Exercise directions
Please retype the records below exactly, from the first line down to and including the line with "### Create (and".

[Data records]
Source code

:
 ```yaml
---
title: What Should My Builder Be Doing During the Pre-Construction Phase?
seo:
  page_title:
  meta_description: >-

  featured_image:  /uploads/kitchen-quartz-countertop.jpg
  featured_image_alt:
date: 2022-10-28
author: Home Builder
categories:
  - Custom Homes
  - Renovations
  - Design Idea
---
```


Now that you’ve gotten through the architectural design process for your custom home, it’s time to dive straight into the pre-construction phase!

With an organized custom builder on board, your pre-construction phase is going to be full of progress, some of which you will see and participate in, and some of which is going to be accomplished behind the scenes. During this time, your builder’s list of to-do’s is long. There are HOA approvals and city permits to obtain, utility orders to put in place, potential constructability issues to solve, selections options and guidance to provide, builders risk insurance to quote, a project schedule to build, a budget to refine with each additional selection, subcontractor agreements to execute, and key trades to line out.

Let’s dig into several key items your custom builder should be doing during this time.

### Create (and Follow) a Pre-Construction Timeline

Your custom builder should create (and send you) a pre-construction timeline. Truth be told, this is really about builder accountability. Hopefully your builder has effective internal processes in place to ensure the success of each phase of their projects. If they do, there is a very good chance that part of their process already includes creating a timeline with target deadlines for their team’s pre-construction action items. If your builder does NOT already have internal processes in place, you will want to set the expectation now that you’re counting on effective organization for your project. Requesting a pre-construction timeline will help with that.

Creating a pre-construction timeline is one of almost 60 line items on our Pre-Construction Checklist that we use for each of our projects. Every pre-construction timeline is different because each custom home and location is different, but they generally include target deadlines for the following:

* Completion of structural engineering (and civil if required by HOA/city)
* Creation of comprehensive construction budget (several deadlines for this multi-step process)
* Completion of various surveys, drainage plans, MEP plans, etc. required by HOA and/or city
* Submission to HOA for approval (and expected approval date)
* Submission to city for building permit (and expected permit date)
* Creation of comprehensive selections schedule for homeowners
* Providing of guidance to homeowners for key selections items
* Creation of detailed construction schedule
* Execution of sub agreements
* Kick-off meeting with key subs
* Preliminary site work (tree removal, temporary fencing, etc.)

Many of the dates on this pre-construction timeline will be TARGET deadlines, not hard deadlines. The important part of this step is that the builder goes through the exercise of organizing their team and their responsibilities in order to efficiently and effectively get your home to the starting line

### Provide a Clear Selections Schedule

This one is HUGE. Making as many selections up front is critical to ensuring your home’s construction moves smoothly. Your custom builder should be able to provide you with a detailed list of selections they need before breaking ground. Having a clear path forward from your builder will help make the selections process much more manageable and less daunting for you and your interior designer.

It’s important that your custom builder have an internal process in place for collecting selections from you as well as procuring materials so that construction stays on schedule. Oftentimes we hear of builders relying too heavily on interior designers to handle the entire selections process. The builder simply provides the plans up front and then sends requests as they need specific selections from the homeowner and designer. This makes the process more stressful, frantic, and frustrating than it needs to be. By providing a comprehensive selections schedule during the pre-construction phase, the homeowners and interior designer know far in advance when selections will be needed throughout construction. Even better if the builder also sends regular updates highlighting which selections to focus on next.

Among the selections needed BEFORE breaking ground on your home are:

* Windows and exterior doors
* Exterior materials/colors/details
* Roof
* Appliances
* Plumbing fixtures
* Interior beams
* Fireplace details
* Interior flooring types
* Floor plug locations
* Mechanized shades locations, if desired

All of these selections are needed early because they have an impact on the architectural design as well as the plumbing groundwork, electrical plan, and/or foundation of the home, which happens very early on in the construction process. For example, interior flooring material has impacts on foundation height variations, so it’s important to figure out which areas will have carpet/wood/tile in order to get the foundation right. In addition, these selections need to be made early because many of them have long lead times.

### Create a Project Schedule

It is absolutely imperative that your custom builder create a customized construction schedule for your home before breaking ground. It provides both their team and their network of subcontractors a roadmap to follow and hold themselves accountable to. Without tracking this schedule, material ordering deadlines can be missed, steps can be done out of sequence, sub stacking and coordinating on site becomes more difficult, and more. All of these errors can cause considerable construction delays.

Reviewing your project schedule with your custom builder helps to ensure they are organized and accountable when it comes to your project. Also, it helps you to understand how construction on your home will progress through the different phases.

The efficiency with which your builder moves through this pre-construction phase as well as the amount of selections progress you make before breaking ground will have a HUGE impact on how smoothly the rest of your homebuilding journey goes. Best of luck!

Task answer
Source code

:
 ```yaml
---
title: What Should My Builder Be Doing During the Pre-Construction Phase?
seo:
  page_title:
  meta_description: >-

  featured_image:  /uploads/kitchen-quartz-countertop.jpg
  featured_image_alt:
date: 2022-10-28
author: Home Builder
categories:
  - Custom Homes
  - Renovations
  - Design Idea
---
```


Now that you’ve gotten through the architectural design process for your custom home, it’s time to dive straight into the pre-construction phase!

With an organized custom builder on board, your pre-construction phase is going to be full of progress, some of which you will see and participate in, and some of which is going to be accomplished behind the scenes. During this time, your builder’s list of to-do’s is long. There are HOA approvals and city permits to obtain, utility orders to put in place, potential constructability issues to solve, selections options and guidance to provide, builders risk insurance to quote, a project schedule to build, a budget to refine with each additional selection, subcontractor agreements to execute, and key trades to line out.

Let’s dig into several key items your custom builder should be doing during this time.

### Create (and Follow) a Pre-Construction Timeline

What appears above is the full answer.